Lately, I feel like I’ve been living in a land of maybes.
Perhaps replying with a “maybe” when someone invites you over for a glass of wine or extends your child an invitation to their son or daughter’s birthday party isn’t a big deal to you – but for me, it’s like twenty five years of history gets unearthed every time I utter the response.
Part of me wants to be able to give a definite yes or no, after all, this is what I’m supposed to do. This is how I’m supposed to respond. The good little church girl inside of me, the one who listened to the Sermon on the Mount and took seriously Jesus’ instruction to let your yes be yes and your no be no, doesn’t always know how to interpret loose and uncertain answers freely flowing from my mouth.
But then it happens again – another maybe, another indefinite answer to a most definite question.
And all I can do is smile in reply, for I glory in the gray.
Just over a year ago, I stood in a crowd of a few hundred people under an iconic cathedral in Seattle, Washington. My journey into the Episcopal Church hadn’t happened overnight, but was an extension over several years of study and conversation, friendship and happenstance. Had we the time, I’d tell you about falling in love with Anglican theology over in a stack of textbooks in an Evangelical seminary class nearly a decade before, or about sitting in a public library branch one summer afternoon, my fingers unable to type the sentences necessary for an overdue article.
Episcopal, 98115, I typed into the search engine, curious as to whether or not a local church even existed within my zip code.
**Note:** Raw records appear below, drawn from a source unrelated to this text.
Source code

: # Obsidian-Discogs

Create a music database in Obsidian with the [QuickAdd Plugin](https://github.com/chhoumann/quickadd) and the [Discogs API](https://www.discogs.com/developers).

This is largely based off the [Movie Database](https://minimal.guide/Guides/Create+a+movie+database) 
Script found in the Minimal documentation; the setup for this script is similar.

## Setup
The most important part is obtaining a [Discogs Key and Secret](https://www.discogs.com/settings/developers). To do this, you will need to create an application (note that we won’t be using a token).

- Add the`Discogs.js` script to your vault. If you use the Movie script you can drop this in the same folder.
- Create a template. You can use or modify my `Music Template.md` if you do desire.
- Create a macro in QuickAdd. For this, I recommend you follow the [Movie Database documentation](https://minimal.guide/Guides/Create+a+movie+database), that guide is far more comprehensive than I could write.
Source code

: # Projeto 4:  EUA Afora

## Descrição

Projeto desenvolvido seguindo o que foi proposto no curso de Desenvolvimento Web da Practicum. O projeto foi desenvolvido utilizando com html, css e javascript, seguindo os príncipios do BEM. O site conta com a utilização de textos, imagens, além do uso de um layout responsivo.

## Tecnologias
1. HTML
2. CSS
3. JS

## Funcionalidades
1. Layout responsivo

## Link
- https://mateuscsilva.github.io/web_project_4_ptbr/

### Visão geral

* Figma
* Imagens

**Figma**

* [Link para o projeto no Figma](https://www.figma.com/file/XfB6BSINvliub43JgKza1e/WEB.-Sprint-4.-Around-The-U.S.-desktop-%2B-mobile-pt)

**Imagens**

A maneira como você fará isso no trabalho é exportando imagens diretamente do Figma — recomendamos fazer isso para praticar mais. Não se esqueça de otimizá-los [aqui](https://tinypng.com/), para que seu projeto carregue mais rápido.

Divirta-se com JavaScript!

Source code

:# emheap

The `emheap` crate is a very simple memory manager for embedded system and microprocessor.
Five minutes later, I shut my computer, packed my bags and headed for the midweek Eucharist service at an old brick building less than five minutes from my house.
When I walked into the small chapel, I didn’t really know why I was there but I knew it felt like home. When I prayed the prayers, my eyes bore dependence on the printed words but my soul felt them deep in her bones. And when I sat in silence, my breath aligned with the saints around me, the very marrow of our insides somehow knit together in holy magic.
The people of Saint Andrew’s became my people, her church my church. And when Father Rich, who had become both a friend and a mentor, asked if I’d consider baptism in the Church, I remember how the words, “I’ll think about it” came out of my mouth while my insides screamed a resounding chorus of yeses.
Soon after, I stood underneath the booming cathedral and felt wet tears streaming down my face. I couldn’t help but think about how delighting in the maybes, in the gray, and in the not knowing was part of what led me to say yes in the first place. Somehow, the paradoxical certitude of grasping and clinging and holding onto a middle place that didn’t always have an answer for why she believed what she believed helped me find God again.
For God is there with us, even when we find ourselves in seasons filled with more maybes than specific yeses and noes. After all, grace lives in the gray places too.
So, when the gritty details of both my personal and my professional life feel like too much and not enough, all at the same time, and the only answer that stems from my mouth is yet another maybe, I also give thanks.
After all, God is just as much in this place, living in a land of maybes along with me.